# REQUIREMENT:
A single number is expected: the count of lines below where the word "response" occurs.

[[ DATASET EXCERPTS open ]]

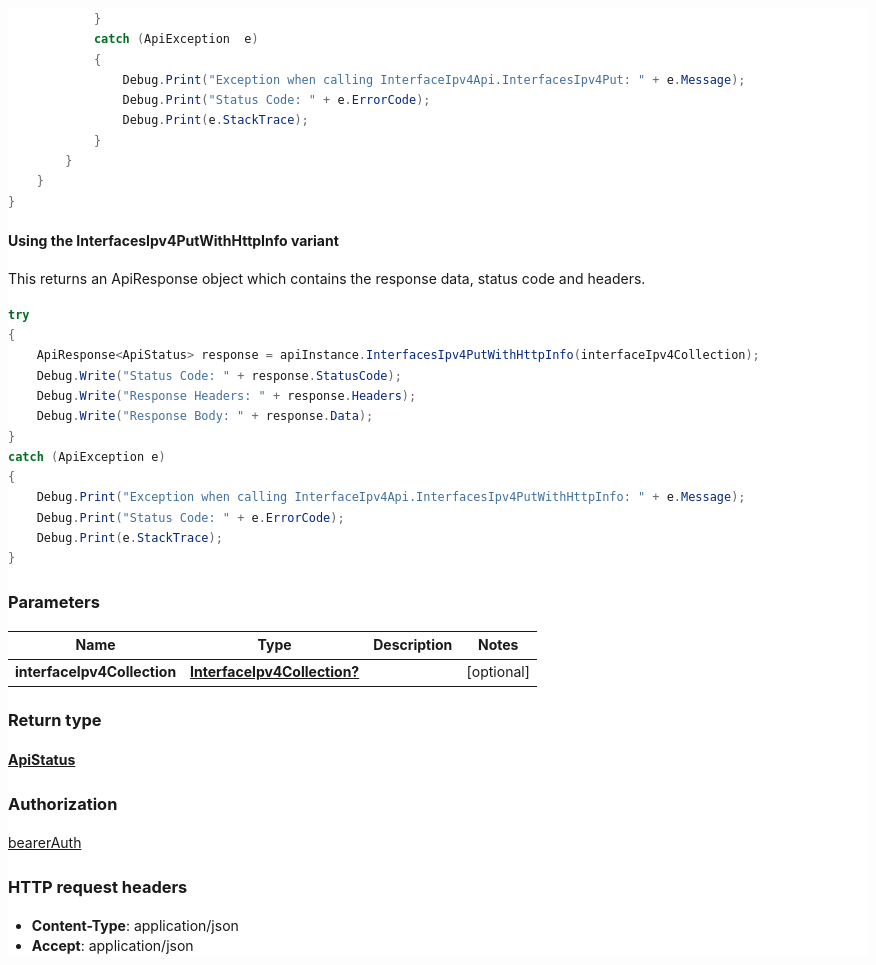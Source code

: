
```csharp
            }
            catch (ApiException  e)
            {
                Debug.Print("Exception when calling InterfaceIpv4Api.InterfacesIpv4Put: " + e.Message);
                Debug.Print("Status Code: " + e.ErrorCode);
                Debug.Print(e.StackTrace);
            }
        }
    }
}
```

#### Using the InterfacesIpv4PutWithHttpInfo variant
This returns an ApiResponse object which contains the response data, status code and headers.

```csharp
try
{
    ApiResponse<ApiStatus> response = apiInstance.InterfacesIpv4PutWithHttpInfo(interfaceIpv4Collection);
    Debug.Write("Status Code: " + response.StatusCode);
    Debug.Write("Response Headers: " + response.Headers);
    Debug.Write("Response Body: " + response.Data);
}
catch (ApiException e)
{
    Debug.Print("Exception when calling InterfaceIpv4Api.InterfacesIpv4PutWithHttpInfo: " + e.Message);
    Debug.Print("Status Code: " + e.ErrorCode);
    Debug.Print(e.StackTrace);
}
```

### Parameters

| Name | Type | Description | Notes |
|------|------|-------------|-------|
| **interfaceIpv4Collection** | [**InterfaceIpv4Collection?**](InterfaceIpv4Collection?.md) |  | [optional]  |

### Return type

[**ApiStatus**](ApiStatus.md)

### Authorization

[bearerAuth](../README.md#bearerAuth)

### HTTP request headers

 - **Content-Type**: application/json
 - **Accept**: application/json
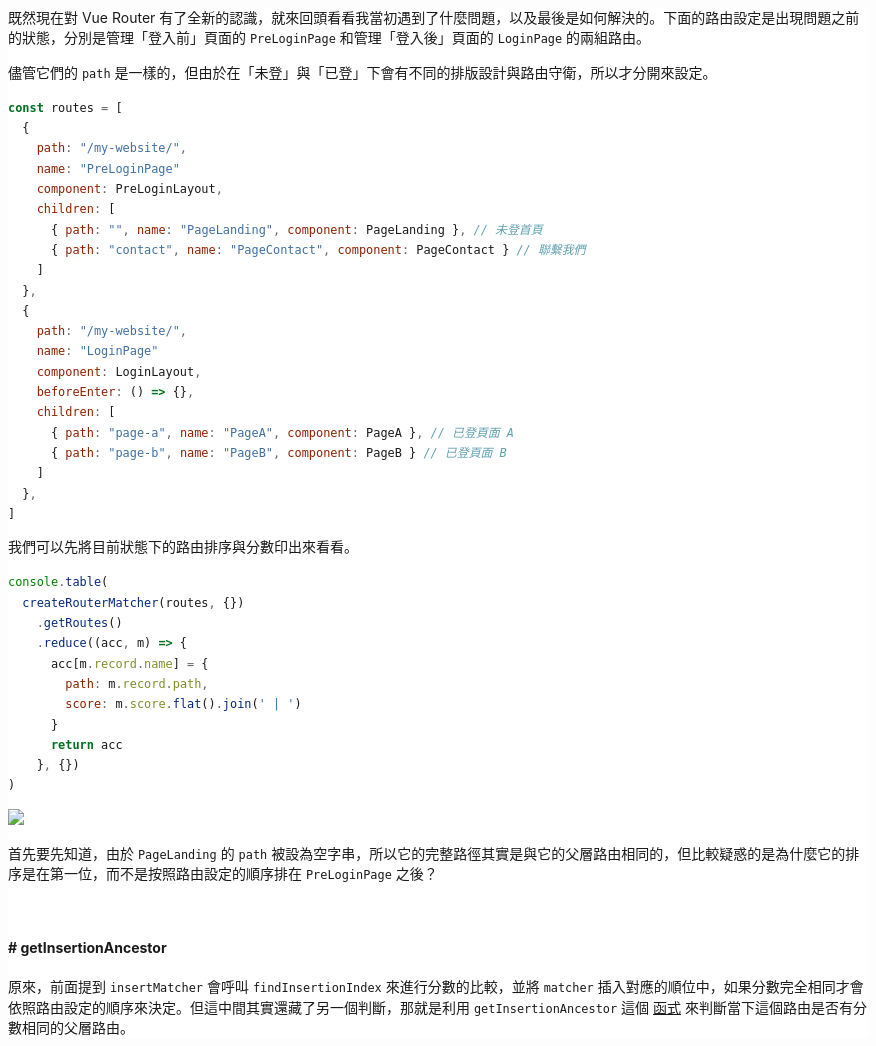 既然現在對 Vue Router 有了全新的認識，就來回頭看看我當初遇到了什麼問題，以及最後是如何解決的。下面的路由設定是出現問題之前的狀態，分別是管理「登入前」頁面的 `PreLoginPage` 和管理「登入後」頁面的 `LoginPage` 的兩組路由。

儘管它們的 `path` 是一樣的，但由於在「未登」與「已登」下會有不同的排版設計與路由守衛，所以才分開來設定。

```js
const routes = [
  {
    path: "/my-website/",
    name: "PreLoginPage"
    component: PreLoginLayout,
    children: [
      { path: "", name: "PageLanding", component: PageLanding }, // 未登首頁
      { path: "contact", name: "PageContact", component: PageContact } // 聯繫我們
    ]
  },
  {
    path: "/my-website/",
    name: "LoginPage"
    component: LoginLayout,
    beforeEnter: () => {},
    children: [
      { path: "page-a", name: "PageA", component: PageA }, // 已登頁面 A
      { path: "page-b", name: "PageB", component: PageB } // 已登頁面 B
    ]
  },
]
```

我們可以先將目前狀態下的路由排序與分數印出來看看。

```js
console.table(
  createRouterMatcher(routes, {})
    .getRoutes()
    .reduce((acc, m) => {
      acc[m.record.name] = {
        path: m.record.path,
        score: m.score.flat().join(' | ')
      }
      return acc
    }, {})
)
```

![](/img/content/vue-router-ranking/problem.png)

首先要先知道，由於 `PageLanding` 的 `path` 被設為空字串，所以它的完整路徑其實是與它的父層路由相同的，但比較疑惑的是為什麼它的排序是在第一位，而不是按照路由設定的順序排在 `PreLoginPage` 之後？

<br/>

#### # getInsertionAncestor

原來，前面提到 `insertMatcher` 會呼叫 `findInsertionIndex` 來進行分數的比較，並將 `matcher` 插入對應的順位中，如果分數完全相同才會依照路由設定的順序來決定。但這中間其實還藏了另一個判斷，那就是利用 `getInsertionAncestor` 這個 [函式](https://github.com/vuejs/router/blob/14219b01bee142423265a3aaacd1eac0dcc95071/packages/router/src/matcher/index.ts#L589) 來判斷當下這個路由是否有分數相同的父層路由。
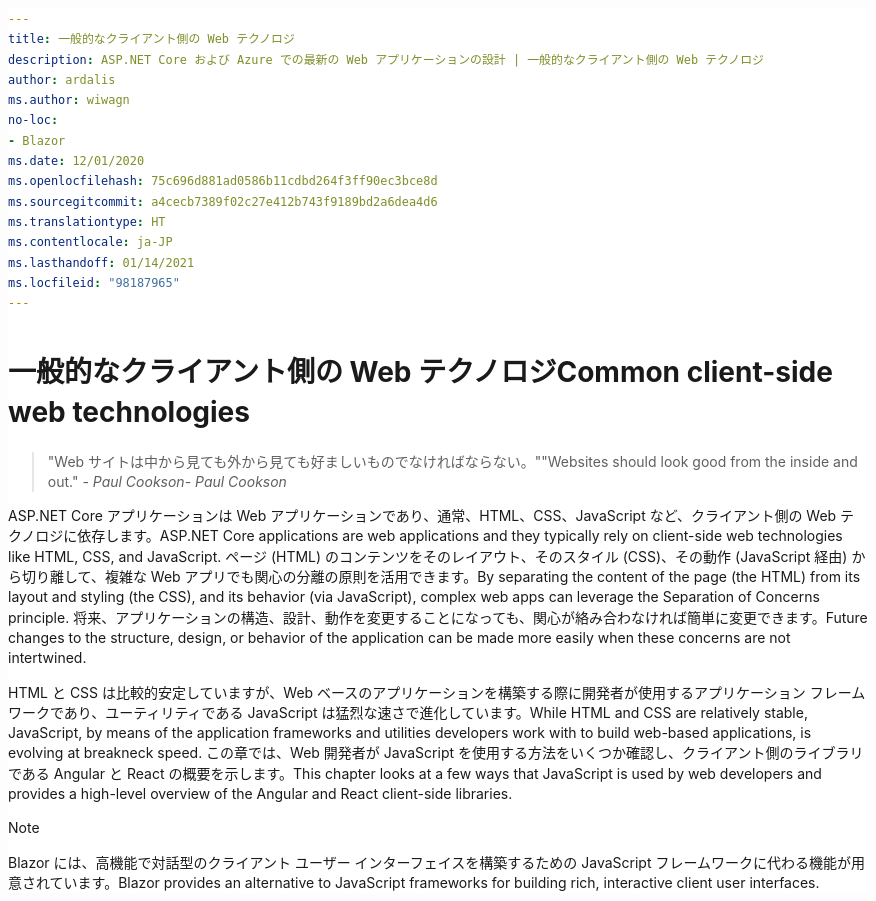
 ```yaml
---
title: 一般的なクライアント側の Web テクノロジ
description: ASP.NET Core および Azure での最新の Web アプリケーションの設計 | 一般的なクライアント側の Web テクノロジ
author: ardalis
ms.author: wiwagn
no-loc:
- Blazor
ms.date: 12/01/2020
ms.openlocfilehash: 75c696d881ad0586b11cdbd264f3ff90ec3bce8d
ms.sourcegitcommit: a4cecb7389f02c27e412b743f9189bd2a6dea4d6
ms.translationtype: HT
ms.contentlocale: ja-JP
ms.lasthandoff: 01/14/2021
ms.locfileid: "98187965"
---
```

# <a name="common-client-side-web-technologies"></a><span data-ttu-id="18930-103">一般的なクライアント側の Web テクノロジ</span><span class="sxs-lookup"><span data-stu-id="18930-103">Common client-side web technologies</span></span>

> <span data-ttu-id="18930-104">"Web サイトは中から見ても外から見ても好ましいものでなければならない。"</span><span class="sxs-lookup"><span data-stu-id="18930-104">"Websites should look good from the inside and out."</span></span>
> <span data-ttu-id="18930-105">_- Paul Cookson_</span><span class="sxs-lookup"><span data-stu-id="18930-105">_- Paul Cookson_</span></span>

<span data-ttu-id="18930-106">ASP.NET Core アプリケーションは Web アプリケーションであり、通常、HTML、CSS、JavaScript など、クライアント側の Web テクノロジに依存します。</span><span class="sxs-lookup"><span data-stu-id="18930-106">ASP.NET Core applications are web applications and they typically rely on client-side web technologies like HTML, CSS, and JavaScript.</span></span> <span data-ttu-id="18930-107">ページ (HTML) のコンテンツをそのレイアウト、そのスタイル (CSS)、その動作 (JavaScript 経由) から切り離して、複雑な Web アプリでも関心の分離の原則を活用できます。</span><span class="sxs-lookup"><span data-stu-id="18930-107">By separating the content of the page (the HTML) from its layout and styling (the CSS), and its behavior (via JavaScript), complex web apps can leverage the Separation of Concerns principle.</span></span> <span data-ttu-id="18930-108">将来、アプリケーションの構造、設計、動作を変更することになっても、関心が絡み合わなければ簡単に変更できます。</span><span class="sxs-lookup"><span data-stu-id="18930-108">Future changes to the structure, design, or behavior of the application can be made more easily when these concerns are not intertwined.</span></span>

<span data-ttu-id="18930-109">HTML と CSS は比較的安定していますが、Web ベースのアプリケーションを構築する際に開発者が使用するアプリケーション フレームワークであり、ユーティリティである JavaScript は猛烈な速さで進化しています。</span><span class="sxs-lookup"><span data-stu-id="18930-109">While HTML and CSS are relatively stable, JavaScript, by means of the application frameworks and utilities developers work with to build web-based applications, is evolving at breakneck speed.</span></span> <span data-ttu-id="18930-110">この章では、Web 開発者が JavaScript を使用する方法をいくつか確認し、クライアント側のライブラリである Angular と React の概要を示します。</span><span class="sxs-lookup"><span data-stu-id="18930-110">This chapter looks at a few ways that JavaScript is used by web developers and provides a high-level overview of the Angular and React client-side libraries.</span></span>

> [!NOTE]
> <span data-ttu-id="18930-111">Blazor には、高機能で対話型のクライアント ユーザー インターフェイスを構築するための JavaScript フレームワークに代わる機能が用意されています。</span><span class="sxs-lookup"><span data-stu-id="18930-111">Blazor provides an alternative to JavaScript frameworks for building rich, interactive client user interfaces.</span></span>
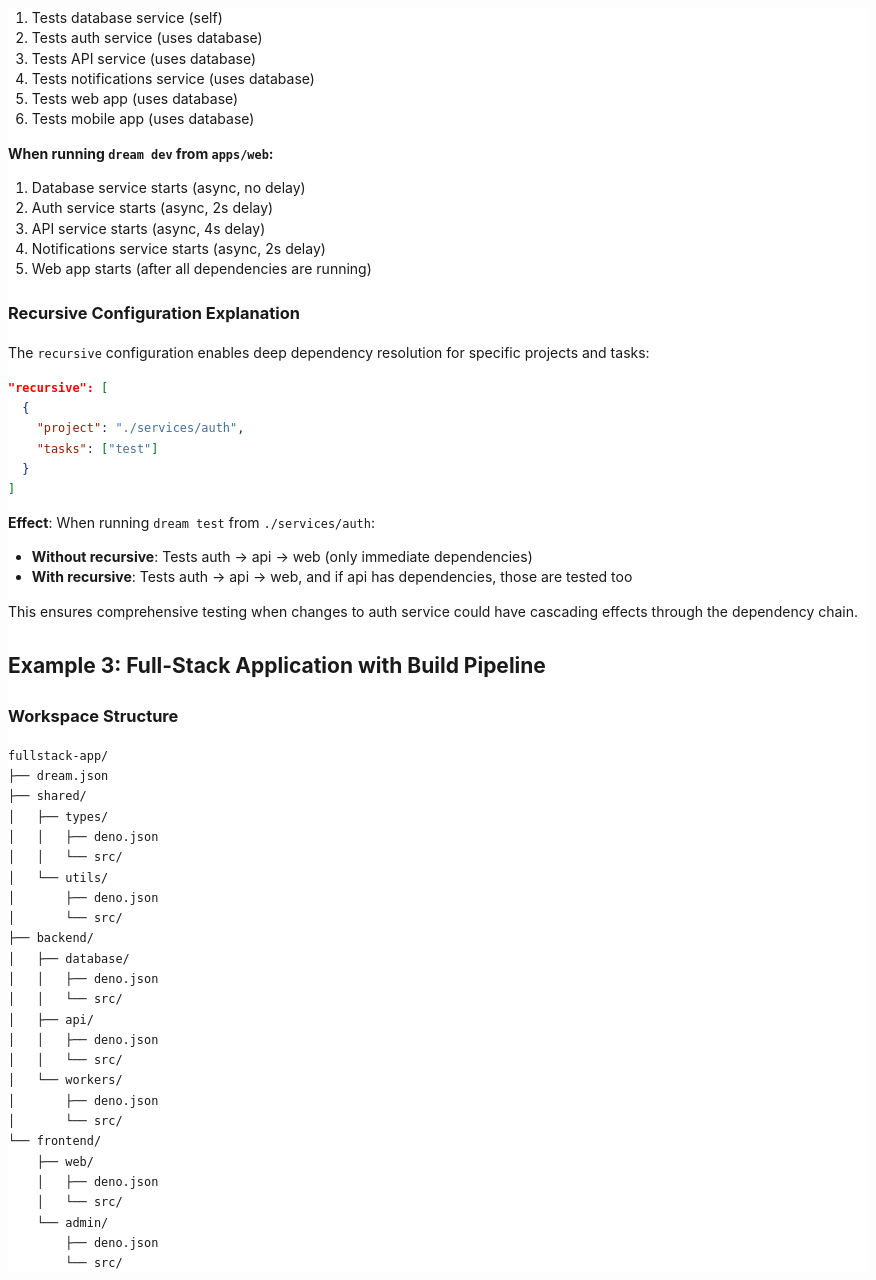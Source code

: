 1. Tests database service (self)
2. Tests auth service (uses database)
3. Tests API service (uses database)
4. Tests notifications service (uses database)
5. Tests web app (uses database)
6. Tests mobile app (uses database)

**When running `dream dev` from `apps/web`:**

1. Database service starts (async, no delay)
2. Auth service starts (async, 2s delay)
3. API service starts (async, 4s delay)
4. Notifications service starts (async, 2s delay)
5. Web app starts (after all dependencies are running)

### Recursive Configuration Explanation

The `recursive` configuration enables deep dependency resolution for specific projects and tasks:

```json
"recursive": [
  {
    "project": "./services/auth",
    "tasks": ["test"]
  }
]
```

**Effect**: When running `dream test` from `./services/auth`:

- **Without recursive**: Tests auth → api → web (only immediate dependencies)
- **With recursive**: Tests auth → api → web, and if api has dependencies, those are tested too

This ensures comprehensive testing when changes to auth service could have cascading effects through the dependency chain.

## Example 3: Full-Stack Application with Build Pipeline

### Workspace Structure

```
fullstack-app/
├── dream.json
├── shared/
│   ├── types/
│   │   ├── deno.json
│   │   └── src/
│   └── utils/
│       ├── deno.json
│       └── src/
├── backend/
│   ├── database/
│   │   ├── deno.json
│   │   └── src/
│   ├── api/
│   │   ├── deno.json
│   │   └── src/
│   └── workers/
│       ├── deno.json
│       └── src/
└── frontend/
    ├── web/
    │   ├── deno.json
    │   └── src/
    └── admin/
        ├── deno.json
        └── src/
```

[[ DATASET EXCERPTS closed ]]

# EXERCISE SOLUTION:
5